Final figures for 2016 show retail insolvencies affected four times as many employees and twice as many locations as in the previous year.
Over Christmas and the New Year, we looked at the Who’s Gone Bust? report from the Centre for Retail Research, picking out some of the biggest stories from the year.
But now the December figures have been added to the totals, it’s possible to see just how severe 2016 was for retailers, including the major impact of the closure of British Home Stores or BHS.
The full-year figures show the number of stores closed in 2016 reached 1,504, more than double the 728 recorded in the previous year.
And the number of employees affected by retail insolvencies quadrupled from 6,845 to 26,110 – again driven higher by the 11,000 staff employed by BHS before its collapse.
Interestingly, the actual number of retail insolvencies – involving 30 different companies – is only slightly higher than the 25 recorded in 2015.
Yet the number of locations affected is closer to the 1,314 seen in 2014, when 43 companies collapsed, while the affected workforce is similar to 2013’s figure of 25,140, when 49 companies went bust.
Overall 2013, 2011 and 2009 all more or less match the picture seen in 2016, especially in terms of the number of individuals left out of work by the collapse of their retail sector employer.
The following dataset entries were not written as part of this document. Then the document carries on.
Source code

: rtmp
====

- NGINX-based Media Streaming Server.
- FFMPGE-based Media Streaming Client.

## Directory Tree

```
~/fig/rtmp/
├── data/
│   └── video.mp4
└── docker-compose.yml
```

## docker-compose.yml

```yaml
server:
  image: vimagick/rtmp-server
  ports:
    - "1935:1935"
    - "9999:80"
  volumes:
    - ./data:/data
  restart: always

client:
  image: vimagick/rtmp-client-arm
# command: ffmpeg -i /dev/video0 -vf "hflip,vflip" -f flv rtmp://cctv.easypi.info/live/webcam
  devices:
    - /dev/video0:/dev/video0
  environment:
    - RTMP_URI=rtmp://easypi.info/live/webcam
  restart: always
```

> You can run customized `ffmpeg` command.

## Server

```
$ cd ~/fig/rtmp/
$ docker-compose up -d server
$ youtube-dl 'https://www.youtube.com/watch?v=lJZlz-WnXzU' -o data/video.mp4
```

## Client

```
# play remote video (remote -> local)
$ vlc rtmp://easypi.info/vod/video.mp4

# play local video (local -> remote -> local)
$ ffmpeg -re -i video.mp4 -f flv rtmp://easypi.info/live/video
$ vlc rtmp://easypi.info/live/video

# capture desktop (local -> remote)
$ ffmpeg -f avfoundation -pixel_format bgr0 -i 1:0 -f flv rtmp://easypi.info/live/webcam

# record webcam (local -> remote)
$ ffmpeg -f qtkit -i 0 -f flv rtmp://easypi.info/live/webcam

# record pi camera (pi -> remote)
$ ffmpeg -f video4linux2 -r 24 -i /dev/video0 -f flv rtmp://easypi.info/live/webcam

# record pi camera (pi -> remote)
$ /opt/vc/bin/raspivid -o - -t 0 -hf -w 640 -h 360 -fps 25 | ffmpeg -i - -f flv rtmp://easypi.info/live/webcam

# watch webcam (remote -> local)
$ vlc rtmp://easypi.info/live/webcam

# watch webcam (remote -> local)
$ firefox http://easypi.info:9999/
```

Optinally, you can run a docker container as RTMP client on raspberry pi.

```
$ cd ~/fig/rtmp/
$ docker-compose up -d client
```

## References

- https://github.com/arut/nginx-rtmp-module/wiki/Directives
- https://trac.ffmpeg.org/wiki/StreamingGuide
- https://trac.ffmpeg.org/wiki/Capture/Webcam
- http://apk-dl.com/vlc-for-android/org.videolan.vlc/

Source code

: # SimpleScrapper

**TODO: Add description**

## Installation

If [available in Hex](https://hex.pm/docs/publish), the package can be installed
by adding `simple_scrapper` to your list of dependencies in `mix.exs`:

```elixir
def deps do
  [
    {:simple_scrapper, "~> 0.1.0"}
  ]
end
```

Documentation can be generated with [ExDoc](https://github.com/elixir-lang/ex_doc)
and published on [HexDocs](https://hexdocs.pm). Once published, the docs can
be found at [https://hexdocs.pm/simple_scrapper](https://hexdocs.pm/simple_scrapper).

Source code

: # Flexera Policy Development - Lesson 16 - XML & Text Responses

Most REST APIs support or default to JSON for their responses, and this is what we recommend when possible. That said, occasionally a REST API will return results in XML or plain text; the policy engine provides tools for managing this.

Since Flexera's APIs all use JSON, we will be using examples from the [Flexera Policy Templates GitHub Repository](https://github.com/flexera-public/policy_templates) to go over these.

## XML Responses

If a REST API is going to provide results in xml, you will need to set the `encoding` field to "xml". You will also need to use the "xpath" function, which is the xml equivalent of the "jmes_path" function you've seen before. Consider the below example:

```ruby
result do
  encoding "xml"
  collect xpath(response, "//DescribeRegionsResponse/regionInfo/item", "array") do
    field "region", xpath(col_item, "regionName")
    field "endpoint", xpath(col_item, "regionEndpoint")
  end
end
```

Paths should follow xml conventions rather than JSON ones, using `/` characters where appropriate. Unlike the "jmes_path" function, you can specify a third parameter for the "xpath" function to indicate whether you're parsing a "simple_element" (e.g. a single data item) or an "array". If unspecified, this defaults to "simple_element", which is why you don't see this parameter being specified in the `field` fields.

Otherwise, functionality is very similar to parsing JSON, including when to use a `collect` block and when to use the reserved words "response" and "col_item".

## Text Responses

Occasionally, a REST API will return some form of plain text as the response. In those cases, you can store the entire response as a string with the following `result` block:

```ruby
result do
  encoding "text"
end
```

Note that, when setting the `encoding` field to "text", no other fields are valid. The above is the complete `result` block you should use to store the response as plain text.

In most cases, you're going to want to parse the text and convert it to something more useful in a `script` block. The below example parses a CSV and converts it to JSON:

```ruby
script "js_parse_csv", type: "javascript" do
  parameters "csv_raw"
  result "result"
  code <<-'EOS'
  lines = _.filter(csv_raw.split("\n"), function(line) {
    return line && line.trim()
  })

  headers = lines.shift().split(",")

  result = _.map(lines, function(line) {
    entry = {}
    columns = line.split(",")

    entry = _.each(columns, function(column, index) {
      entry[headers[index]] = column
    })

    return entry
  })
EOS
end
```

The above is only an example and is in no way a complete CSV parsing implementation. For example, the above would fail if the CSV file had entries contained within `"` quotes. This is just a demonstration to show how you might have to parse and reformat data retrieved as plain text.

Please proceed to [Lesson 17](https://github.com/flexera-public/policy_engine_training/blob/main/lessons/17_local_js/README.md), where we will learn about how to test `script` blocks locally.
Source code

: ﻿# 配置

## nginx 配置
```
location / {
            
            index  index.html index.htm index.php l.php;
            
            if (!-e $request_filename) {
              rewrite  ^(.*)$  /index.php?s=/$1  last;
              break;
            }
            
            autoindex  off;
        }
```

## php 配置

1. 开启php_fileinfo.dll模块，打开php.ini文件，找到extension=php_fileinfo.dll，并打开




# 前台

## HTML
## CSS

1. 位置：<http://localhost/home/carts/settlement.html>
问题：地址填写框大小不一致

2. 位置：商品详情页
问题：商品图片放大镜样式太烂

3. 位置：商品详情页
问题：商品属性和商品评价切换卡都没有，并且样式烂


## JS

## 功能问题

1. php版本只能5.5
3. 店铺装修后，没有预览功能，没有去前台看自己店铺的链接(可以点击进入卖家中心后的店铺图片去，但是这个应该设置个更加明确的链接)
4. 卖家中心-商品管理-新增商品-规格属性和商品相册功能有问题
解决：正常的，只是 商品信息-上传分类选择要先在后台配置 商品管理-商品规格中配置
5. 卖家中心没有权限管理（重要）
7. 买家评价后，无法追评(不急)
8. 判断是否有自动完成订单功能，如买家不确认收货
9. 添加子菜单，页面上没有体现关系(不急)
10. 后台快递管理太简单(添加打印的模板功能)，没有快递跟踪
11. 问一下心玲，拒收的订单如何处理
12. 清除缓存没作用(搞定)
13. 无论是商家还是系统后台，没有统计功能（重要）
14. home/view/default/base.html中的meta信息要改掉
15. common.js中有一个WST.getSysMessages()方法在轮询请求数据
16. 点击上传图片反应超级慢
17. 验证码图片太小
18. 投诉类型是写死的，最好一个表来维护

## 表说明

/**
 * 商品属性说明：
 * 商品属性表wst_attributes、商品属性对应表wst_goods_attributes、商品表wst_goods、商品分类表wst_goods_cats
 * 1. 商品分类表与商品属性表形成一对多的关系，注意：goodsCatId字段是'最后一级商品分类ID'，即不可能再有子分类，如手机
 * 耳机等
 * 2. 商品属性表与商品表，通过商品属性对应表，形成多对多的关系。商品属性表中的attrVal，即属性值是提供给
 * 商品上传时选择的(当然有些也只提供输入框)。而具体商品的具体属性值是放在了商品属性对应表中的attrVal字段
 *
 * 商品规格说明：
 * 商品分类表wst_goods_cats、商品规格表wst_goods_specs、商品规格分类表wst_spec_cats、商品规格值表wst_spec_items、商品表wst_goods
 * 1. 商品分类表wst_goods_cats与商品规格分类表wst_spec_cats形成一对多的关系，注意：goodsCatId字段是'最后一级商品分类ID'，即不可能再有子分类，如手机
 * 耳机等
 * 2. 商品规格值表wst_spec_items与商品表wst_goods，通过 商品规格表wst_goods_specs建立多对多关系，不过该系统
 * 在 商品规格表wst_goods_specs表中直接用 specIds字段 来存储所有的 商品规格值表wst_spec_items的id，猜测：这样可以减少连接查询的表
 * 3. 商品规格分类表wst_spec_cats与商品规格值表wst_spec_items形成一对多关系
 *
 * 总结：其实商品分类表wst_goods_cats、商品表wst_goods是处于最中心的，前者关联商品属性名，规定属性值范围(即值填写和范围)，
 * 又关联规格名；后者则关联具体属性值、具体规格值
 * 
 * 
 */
A total of 374 retailers have now featured in the Who’s Gone Bust? report since 2007, with 26 ranking as major business insolvencies according to the CRR.
Within those major retail collapses alone, more than 11,000 stores have either vanished from the nation’s high streets and shopping malls, or have been subject to significant restructuring or a buyout deal in order to keep trading; nearly 140,000 employees have been affected by those 26 collapses alone.